Wednesday, July 31, 2013

General versus particular cases

Andrew Gelman did a very interesting article in Slate on how being overly reliant on statistical significance can lead to spurious findings.  The authors of the study that he was critiquing replied to his piece.  Andrew's thoughts on the response are here

The led to two thoughts.  One, I am completely unimpressed by claims that a paper being in a peer-reviewed journal -- that is a screen but even good test have false positives.  All this convinces me of is that the authors were thoughtful in the development of the article, not that they are immune to problems.  But this is true of all papers, including mine. 

Two, I think that this is a very tough area to take a single example from.  The reason is that any one paper could well have followed the highest possible level of rigor, as Jessica Tracy and Alec Beall claim they have done.  That doesn't necessarily mean that all studies in the class have followed these practices or that there were not filters that aided or impeded publication that might enhance the risk of a false positive.

For example, I have just finished publishing a paper where I had an unexpected finding that I wanted to replicate (that there was an association was a priori, the direction was reversed from the a priori hypothesis).  I found such a study, added additional authors, added additional analysis, rewrote the paper to be a careful combination of two different cohorts, and redid the discussion.  Guess what, the finding did not replicate.  So then I had  the special gift of publishing a null paper with a lot of authors and some potentially confusing associations.  If I had just given up at that point, the question might have been hanging around until somebody else found the same thing (I often used widely available data in my research) and published it. 

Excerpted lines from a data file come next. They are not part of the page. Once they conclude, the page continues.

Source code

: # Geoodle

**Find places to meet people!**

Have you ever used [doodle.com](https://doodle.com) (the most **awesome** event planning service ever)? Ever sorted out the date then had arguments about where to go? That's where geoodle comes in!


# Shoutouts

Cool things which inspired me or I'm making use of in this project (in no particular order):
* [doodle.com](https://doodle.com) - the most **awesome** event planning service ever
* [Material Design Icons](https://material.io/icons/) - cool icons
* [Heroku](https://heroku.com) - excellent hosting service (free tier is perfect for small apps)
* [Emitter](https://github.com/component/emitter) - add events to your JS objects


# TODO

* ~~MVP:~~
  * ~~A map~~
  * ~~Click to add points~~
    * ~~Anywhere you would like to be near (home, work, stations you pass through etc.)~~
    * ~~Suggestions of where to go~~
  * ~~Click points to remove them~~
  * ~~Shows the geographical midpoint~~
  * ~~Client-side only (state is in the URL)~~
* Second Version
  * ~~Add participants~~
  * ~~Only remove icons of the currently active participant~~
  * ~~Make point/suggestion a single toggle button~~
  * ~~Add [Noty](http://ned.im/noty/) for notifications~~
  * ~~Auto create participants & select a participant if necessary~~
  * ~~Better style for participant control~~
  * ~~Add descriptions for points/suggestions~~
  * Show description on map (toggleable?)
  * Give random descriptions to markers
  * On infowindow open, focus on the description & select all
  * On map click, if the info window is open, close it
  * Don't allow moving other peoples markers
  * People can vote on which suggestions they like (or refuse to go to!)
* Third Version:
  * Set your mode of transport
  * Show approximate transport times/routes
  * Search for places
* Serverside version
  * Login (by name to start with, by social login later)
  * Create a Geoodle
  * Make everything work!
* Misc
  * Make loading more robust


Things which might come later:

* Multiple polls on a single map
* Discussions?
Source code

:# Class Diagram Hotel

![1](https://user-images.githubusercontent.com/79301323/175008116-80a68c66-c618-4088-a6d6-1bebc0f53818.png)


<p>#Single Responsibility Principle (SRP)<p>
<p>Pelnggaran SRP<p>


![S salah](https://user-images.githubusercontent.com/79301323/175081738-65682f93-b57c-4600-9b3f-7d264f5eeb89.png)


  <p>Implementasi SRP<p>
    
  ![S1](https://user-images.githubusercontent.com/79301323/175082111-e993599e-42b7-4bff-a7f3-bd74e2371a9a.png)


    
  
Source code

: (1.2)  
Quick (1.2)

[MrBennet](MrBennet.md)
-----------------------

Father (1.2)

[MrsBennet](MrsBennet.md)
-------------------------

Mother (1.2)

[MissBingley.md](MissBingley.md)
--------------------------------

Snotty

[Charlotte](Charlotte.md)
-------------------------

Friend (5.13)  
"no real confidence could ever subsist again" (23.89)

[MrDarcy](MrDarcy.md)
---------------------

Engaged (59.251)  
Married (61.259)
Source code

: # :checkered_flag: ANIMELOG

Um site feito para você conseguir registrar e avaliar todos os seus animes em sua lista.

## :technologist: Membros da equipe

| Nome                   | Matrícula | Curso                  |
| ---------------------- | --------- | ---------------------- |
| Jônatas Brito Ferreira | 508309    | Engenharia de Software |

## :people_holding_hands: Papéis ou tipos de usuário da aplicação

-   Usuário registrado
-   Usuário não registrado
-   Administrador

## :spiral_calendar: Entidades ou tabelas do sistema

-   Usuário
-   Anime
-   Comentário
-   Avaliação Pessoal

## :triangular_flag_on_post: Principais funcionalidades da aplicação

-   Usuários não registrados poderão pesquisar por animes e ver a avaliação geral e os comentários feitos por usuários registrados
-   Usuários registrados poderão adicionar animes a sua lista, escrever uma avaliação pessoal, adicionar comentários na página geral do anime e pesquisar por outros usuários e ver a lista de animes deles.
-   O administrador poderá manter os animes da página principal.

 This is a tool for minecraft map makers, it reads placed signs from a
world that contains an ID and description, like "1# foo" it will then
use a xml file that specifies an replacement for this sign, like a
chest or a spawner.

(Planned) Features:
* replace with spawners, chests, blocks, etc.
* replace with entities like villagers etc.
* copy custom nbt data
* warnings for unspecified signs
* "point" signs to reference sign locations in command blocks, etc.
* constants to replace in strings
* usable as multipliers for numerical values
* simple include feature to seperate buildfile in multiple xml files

So I would be cautious about multiplying the p-values together for a probability of a false positive.  Jessica Tracy and Alec Beall:
The chance of obtaining the same significant effect across two independent consecutive studies is .0025 (Murayama, K., Pekrun, R., & Fiedler, K. (in press). Research practices that can prevent an inflation of false-positive rates. Personality and Social Psychology Review.)
I suspect that this would only hold if the testable hypothesis was clearly stated before either study was done.  It also presumes independence (it is not always obvious that this will hold as design elements of studies may influence each other) and that there isn't a confounding factor involved (that is causing both the exposure and the outcome).

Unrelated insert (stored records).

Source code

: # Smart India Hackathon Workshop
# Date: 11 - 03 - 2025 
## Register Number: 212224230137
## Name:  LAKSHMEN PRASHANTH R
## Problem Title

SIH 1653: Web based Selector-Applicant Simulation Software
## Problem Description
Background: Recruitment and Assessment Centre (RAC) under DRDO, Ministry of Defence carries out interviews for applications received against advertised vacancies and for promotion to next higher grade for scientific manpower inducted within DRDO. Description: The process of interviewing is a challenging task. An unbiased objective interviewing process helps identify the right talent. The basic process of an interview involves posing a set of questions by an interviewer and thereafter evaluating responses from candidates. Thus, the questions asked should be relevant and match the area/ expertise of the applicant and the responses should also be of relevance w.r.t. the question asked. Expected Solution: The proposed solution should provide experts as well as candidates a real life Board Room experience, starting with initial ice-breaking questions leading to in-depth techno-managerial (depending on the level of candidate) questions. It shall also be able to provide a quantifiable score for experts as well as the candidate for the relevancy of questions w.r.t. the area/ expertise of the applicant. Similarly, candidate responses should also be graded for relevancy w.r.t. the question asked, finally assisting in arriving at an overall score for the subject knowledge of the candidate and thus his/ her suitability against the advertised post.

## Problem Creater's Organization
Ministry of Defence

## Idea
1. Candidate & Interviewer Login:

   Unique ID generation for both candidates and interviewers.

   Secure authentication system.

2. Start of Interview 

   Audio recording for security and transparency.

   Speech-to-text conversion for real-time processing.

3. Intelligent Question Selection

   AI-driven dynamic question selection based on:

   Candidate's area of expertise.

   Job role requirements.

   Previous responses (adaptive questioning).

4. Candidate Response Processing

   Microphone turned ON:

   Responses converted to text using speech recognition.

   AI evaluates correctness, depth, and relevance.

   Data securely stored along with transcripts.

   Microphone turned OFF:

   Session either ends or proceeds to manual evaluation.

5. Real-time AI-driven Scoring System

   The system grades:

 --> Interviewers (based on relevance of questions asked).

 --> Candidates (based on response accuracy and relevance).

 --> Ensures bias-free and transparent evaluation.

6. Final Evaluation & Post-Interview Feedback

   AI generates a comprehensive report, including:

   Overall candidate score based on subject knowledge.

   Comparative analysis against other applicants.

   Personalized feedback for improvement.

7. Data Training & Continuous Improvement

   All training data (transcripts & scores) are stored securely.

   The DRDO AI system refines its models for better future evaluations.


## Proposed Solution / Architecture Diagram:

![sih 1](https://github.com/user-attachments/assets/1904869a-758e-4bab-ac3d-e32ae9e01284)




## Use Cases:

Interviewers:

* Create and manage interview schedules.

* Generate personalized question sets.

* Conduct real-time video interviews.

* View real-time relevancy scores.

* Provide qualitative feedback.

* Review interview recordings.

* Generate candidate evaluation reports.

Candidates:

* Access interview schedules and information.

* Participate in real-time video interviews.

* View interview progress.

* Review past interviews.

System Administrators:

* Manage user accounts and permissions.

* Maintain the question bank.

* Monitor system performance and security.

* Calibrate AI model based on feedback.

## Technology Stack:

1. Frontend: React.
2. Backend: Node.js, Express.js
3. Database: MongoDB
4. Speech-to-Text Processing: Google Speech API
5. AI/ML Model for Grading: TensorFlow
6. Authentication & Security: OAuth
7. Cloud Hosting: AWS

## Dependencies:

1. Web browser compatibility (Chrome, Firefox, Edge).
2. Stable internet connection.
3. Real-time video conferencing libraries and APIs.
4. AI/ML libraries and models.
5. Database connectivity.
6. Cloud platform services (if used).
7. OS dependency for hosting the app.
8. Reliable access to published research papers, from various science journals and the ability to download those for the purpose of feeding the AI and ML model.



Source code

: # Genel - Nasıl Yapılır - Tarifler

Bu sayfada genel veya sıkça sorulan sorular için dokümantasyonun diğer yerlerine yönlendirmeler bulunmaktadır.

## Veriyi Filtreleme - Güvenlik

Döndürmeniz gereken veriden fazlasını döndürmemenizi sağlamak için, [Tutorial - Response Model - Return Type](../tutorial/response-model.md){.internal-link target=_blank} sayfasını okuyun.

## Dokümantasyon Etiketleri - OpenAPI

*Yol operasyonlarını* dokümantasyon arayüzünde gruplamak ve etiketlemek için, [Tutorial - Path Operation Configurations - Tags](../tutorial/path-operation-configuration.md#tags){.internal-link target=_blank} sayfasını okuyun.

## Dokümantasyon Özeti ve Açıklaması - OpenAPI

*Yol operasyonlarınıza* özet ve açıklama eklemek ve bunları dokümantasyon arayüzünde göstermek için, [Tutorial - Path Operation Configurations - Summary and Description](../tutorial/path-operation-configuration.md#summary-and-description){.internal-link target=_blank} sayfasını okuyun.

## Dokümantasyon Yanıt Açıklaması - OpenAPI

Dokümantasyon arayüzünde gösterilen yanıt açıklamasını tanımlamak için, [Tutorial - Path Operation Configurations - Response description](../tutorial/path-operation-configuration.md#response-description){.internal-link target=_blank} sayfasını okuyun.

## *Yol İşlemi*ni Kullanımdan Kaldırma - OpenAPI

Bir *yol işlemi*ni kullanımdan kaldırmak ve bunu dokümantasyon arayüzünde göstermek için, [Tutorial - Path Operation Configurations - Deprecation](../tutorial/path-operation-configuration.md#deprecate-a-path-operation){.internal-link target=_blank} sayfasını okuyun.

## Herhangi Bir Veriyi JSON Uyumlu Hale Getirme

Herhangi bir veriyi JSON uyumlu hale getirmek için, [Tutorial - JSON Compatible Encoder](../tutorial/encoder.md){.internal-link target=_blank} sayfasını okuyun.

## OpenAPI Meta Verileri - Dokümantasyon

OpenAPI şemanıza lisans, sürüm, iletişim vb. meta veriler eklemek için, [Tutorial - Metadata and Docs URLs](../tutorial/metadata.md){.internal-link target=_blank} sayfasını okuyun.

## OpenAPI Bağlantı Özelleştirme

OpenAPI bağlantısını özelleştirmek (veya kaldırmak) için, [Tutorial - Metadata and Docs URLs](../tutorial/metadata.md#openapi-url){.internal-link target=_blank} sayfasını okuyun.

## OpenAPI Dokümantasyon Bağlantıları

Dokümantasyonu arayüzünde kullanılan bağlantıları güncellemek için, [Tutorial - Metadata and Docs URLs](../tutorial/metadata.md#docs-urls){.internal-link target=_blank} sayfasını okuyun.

Furthermore, I think as epidemiologists we need to make a decision about whether these studies are making strong causal claims or advancing a prospective association that may led to a better understanding of a disease state.  We often write articles speaking in the later mode but then lapse into the former when being quoted. 

So I guess I am writing a lot to say a couple of things in conclusion. 

One, it is very hard to pick a specific example of a general problem when it is possible that any one example might happen to meet the standards required for the depth of inference being made.  This is very hard to ascertain within the standards of the literature. 

Two, the decision of what to study and what to publish are also pretty important steps in the process.  These things can have a powerful influence on the direction of science in a very hard to detect manner. 

So I want to thank Andrew Gelman for starting this conversation and the authors of the paper in question for acting as an example in this tough dialogue. 

1 comment:

  1. Multiplying p-values as Tracy and Beall suggest does not get you another p-value. In fact, it is unclear what it gets you besides a product of p-values. The easy way to see that is to take a study, divide the data in half at random, so that we have, in effect, two independent studies, and then mulitply their p-values together.

    P-values measure results that did not happen as well as results that did. Their product does not have the same meaning as the product of the probabilities of two independent results that did happen. If it has any meaning at all.